Scan the records below for the line containing "This category contains" and the line containing "on Linux/de.md) |". Copy both, plus every line between, exactly.

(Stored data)
————

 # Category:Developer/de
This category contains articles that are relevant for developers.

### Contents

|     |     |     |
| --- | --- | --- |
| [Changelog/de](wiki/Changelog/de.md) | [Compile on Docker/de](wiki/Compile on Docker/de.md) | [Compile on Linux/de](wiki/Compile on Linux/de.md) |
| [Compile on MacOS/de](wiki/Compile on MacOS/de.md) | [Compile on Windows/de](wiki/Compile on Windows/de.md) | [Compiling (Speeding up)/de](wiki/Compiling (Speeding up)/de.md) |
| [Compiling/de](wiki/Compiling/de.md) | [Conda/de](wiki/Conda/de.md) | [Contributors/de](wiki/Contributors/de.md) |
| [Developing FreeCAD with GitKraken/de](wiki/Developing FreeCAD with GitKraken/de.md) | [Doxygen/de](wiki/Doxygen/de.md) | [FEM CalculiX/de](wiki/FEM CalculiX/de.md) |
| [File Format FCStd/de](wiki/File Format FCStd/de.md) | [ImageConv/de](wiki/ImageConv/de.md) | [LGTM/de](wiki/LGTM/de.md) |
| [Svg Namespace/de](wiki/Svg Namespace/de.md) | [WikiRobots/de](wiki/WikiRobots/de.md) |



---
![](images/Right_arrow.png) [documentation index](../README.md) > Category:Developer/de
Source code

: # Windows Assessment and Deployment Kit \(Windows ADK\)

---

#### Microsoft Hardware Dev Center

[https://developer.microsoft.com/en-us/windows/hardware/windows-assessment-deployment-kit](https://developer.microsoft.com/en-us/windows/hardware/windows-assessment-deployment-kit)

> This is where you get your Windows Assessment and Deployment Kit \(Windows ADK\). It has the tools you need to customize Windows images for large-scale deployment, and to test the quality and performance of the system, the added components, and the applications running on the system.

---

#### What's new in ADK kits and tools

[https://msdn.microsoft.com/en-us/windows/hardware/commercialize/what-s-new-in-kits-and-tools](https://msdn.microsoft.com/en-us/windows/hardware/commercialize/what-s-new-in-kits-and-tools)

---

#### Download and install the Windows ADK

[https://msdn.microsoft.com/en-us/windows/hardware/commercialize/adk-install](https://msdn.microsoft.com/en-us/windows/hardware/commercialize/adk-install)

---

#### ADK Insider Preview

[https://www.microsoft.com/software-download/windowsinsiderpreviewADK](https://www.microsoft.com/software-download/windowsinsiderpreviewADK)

————

OUTPUT »
This category contains articles that are relevant for developers.

### Contents

|     |     |     |
| --- | --- | --- |
| [Changelog/de](wiki/Changelog/de.md) | [Compile on Docker/de](wiki/Compile on Docker/de.md) | [Compile on Linux/de](wiki/Compile on Linux/de.md) |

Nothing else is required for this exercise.